What follows is a listing to be transcribed exactly.

▶

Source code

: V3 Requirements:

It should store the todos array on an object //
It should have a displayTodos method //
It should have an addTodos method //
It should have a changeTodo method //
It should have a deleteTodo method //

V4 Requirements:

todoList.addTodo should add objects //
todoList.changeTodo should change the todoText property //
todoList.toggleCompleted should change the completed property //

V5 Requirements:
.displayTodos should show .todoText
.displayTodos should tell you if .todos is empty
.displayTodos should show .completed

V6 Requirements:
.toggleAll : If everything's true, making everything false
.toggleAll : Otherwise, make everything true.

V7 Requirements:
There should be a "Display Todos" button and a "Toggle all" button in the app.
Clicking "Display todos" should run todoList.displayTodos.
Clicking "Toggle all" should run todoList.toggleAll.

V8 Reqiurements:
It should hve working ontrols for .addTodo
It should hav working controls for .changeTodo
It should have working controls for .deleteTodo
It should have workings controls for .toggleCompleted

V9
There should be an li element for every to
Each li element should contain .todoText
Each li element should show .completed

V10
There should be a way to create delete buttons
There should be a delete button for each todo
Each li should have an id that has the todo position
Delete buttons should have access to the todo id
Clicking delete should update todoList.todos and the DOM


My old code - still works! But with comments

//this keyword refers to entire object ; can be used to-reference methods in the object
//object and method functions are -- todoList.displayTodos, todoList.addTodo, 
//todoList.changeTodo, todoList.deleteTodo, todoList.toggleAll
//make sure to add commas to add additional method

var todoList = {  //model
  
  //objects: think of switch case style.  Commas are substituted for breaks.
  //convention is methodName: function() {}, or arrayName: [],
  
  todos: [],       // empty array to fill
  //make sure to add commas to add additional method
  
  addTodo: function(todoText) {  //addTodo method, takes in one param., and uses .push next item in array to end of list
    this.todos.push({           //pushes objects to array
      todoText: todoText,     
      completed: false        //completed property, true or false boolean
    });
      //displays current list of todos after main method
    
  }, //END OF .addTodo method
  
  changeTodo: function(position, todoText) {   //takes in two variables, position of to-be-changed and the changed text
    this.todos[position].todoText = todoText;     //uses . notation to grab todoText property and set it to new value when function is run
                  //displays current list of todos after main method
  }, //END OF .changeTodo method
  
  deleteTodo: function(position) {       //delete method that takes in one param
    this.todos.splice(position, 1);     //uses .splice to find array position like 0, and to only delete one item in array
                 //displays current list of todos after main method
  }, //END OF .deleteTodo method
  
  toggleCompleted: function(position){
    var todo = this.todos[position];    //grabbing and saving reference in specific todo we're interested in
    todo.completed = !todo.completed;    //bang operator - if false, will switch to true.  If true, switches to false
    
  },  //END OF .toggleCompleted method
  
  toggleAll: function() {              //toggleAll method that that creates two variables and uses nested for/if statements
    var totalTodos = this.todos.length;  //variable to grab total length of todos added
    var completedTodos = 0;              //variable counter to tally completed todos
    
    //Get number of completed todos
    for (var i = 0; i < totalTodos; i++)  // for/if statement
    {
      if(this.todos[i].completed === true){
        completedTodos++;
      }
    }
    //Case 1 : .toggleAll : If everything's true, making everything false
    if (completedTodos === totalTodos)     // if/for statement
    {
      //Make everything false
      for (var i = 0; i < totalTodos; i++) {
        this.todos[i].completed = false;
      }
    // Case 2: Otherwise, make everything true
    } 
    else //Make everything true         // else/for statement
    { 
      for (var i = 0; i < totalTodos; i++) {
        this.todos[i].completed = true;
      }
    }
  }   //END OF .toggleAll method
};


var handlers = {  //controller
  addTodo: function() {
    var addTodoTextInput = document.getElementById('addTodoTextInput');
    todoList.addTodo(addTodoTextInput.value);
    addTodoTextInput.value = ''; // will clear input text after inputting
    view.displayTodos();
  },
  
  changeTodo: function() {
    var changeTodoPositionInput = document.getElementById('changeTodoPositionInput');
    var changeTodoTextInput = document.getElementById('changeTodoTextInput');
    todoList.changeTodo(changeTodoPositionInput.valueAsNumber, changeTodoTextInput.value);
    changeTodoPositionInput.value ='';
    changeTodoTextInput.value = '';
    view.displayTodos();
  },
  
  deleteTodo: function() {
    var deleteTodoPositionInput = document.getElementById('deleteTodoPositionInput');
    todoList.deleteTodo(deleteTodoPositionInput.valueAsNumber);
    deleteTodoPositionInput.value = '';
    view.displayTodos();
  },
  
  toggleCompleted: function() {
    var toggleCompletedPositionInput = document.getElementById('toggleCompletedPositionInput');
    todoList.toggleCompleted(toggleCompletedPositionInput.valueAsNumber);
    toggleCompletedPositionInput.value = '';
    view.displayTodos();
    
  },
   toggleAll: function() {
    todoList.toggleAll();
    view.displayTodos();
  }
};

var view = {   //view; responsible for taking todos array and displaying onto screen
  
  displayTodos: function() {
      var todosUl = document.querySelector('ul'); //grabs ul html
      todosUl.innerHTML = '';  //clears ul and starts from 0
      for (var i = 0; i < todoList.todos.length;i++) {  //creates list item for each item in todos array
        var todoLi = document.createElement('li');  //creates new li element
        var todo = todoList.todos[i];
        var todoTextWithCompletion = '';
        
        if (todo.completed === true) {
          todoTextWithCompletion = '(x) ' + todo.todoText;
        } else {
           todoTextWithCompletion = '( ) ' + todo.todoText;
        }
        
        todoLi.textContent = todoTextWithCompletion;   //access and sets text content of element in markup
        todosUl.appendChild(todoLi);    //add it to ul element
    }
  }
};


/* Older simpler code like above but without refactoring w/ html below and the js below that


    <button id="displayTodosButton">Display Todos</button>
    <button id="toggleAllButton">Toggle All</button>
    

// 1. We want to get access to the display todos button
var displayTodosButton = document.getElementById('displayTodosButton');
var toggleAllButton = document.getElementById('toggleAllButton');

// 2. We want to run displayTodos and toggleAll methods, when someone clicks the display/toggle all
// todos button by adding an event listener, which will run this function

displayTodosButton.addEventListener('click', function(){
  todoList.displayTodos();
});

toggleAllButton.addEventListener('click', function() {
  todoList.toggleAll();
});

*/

◀

§ **ANSWER AREA**:
Source code

: V3 Requirements:

It should store the todos array on an object //
It should have a displayTodos method //
It should have an addTodos method //
It should have a changeTodo method //
It should have a deleteTodo method //

V4 Requirements:

todoList.addTodo should add objects //
todoList.changeTodo should change the todoText property //
todoList.toggleCompleted should change the completed property //

V5 Requirements:
.displayTodos should show .todoText
.displayTodos should tell you if .todos is empty
.displayTodos should show .completed

V6 Requirements:
.toggleAll : If everything's true, making everything false
.toggleAll : Otherwise, make everything true.

V7 Requirements:
There should be a "Display Todos" button and a "Toggle all" button in the app.
Clicking "Display todos" should run todoList.displayTodos.
Clicking "Toggle all" should run todoList.toggleAll.

V8 Reqiurements:
It should hve working ontrols for .addTodo
It should hav working controls for .changeTodo
It should have working controls for .deleteTodo
It should have workings controls for .toggleCompleted

V9
There should be an li element for every to
Each li element should contain .todoText
Each li element should show .completed

V10
There should be a way to create delete buttons
There should be a delete button for each todo
Each li should have an id that has the todo position
Delete buttons should have access to the todo id
Clicking delete should update todoList.todos and the DOM


My old code - still works! But with comments

//this keyword refers to entire object ; can be used to-reference methods in the object
//object and method functions are -- todoList.displayTodos, todoList.addTodo, 
//todoList.changeTodo, todoList.deleteTodo, todoList.toggleAll
//make sure to add commas to add additional method

var todoList = {  //model
  
  //objects: think of switch case style.  Commas are substituted for breaks.
  //convention is methodName: function() {}, or arrayName: [],
  
  todos: [],       // empty array to fill
  //make sure to add commas to add additional method
  
  addTodo: function(todoText) {  //addTodo method, takes in one param., and uses .push next item in array to end of list
    this.todos.push({           //pushes objects to array
      todoText: todoText,     
      completed: false        //completed property, true or false boolean
    });
      //displays current list of todos after main method
    
  }, //END OF .addTodo method
  
  changeTodo: function(position, todoText) {   //takes in two variables, position of to-be-changed and the changed text
    this.todos[position].todoText = todoText;     //uses . notation to grab todoText property and set it to new value when function is run
                  //displays current list of todos after main method
  }, //END OF .changeTodo method
  
  deleteTodo: function(position) {       //delete method that takes in one param
    this.todos.splice(position, 1);     //uses .splice to find array position like 0, and to only delete one item in array
                 //displays current list of todos after main method
  }, //END OF .deleteTodo method
  
  toggleCompleted: function(position){
    var todo = this.todos[position];    //grabbing and saving reference in specific todo we're interested in
    todo.completed = !todo.completed;    //bang operator - if false, will switch to true.  If true, switches to false
    
  },  //END OF .toggleCompleted method
  
  toggleAll: function() {              //toggleAll method that that creates two variables and uses nested for/if statements
    var totalTodos = this.todos.length;  //variable to grab total length of todos added
    var completedTodos = 0;              //variable counter to tally completed todos
    
    //Get number of completed todos
    for (var i = 0; i < totalTodos; i++)  // for/if statement
    {
      if(this.todos[i].completed === true){
        completedTodos++;
      }
    }
    //Case 1 : .toggleAll : If everything's true, making everything false
    if (completedTodos === totalTodos)     // if/for statement
    {
      //Make everything false
      for (var i = 0; i < totalTodos; i++) {
        this.todos[i].completed = false;
      }
    // Case 2: Otherwise, make everything true
    } 
    else //Make everything true         // else/for statement
    { 
      for (var i = 0; i < totalTodos; i++) {
        this.todos[i].completed = true;
      }
    }
  }   //END OF .toggleAll method
};


var handlers = {  //controller
  addTodo: function() {
    var addTodoTextInput = document.getElementById('addTodoTextInput');
    todoList.addTodo(addTodoTextInput.value);
    addTodoTextInput.value = ''; // will clear input text after inputting
    view.displayTodos();
  },
  
  changeTodo: function() {
    var changeTodoPositionInput = document.getElementById('changeTodoPositionInput');
    var changeTodoTextInput = document.getElementById('changeTodoTextInput');
    todoList.changeTodo(changeTodoPositionInput.valueAsNumber, changeTodoTextInput.value);
    changeTodoPositionInput.value ='';
    changeTodoTextInput.value = '';
    view.displayTodos();
  },
  
  deleteTodo: function() {
    var deleteTodoPositionInput = document.getElementById('deleteTodoPositionInput');
    todoList.deleteTodo(deleteTodoPositionInput.valueAsNumber);
    deleteTodoPositionInput.value = '';
    view.displayTodos();
  },
  
  toggleCompleted: function() {
    var toggleCompletedPositionInput = document.getElementById('toggleCompletedPositionInput');
    todoList.toggleCompleted(toggleCompletedPositionInput.valueAsNumber);
    toggleCompletedPositionInput.value = '';
    view.displayTodos();
    
  },
   toggleAll: function() {
    todoList.toggleAll();
    view.displayTodos();
  }
};

var view = {   //view; responsible for taking todos array and displaying onto screen
  
  displayTodos: function() {
      var todosUl = document.querySelector('ul'); //grabs ul html
      todosUl.innerHTML = '';  //clears ul and starts from 0
      for (var i = 0; i < todoList.todos.length;i++) {  //creates list item for each item in todos array
        var todoLi = document.createElement('li');  //creates new li element
        var todo = todoList.todos[i];
        var todoTextWithCompletion = '';
        
        if (todo.completed === true) {
          todoTextWithCompletion = '(x) ' + todo.todoText;
        } else {
           todoTextWithCompletion = '( ) ' + todo.todoText;
        }
        
        todoLi.textContent = todoTextWithCompletion;   //access and sets text content of element in markup
        todosUl.appendChild(todoLi);    //add it to ul element
    }
  }
};


/* Older simpler code like above but without refactoring w/ html below and the js below that


    <button id="displayTodosButton">Display Todos</button>
    <button id="toggleAllButton">Toggle All</button>
    

// 1. We want to get access to the display todos button
var displayTodosButton = document.getElementById('displayTodosButton');
var toggleAllButton = document.getElementById('toggleAllButton');

// 2. We want to run displayTodos and toggleAll methods, when someone clicks the display/toggle all
// todos button by adding an event listener, which will run this function

displayTodosButton.addEventListener('click', function(){
  todoList.displayTodos();
});

toggleAllButton.addEventListener('click', function() {
  todoList.toggleAll();
});

*/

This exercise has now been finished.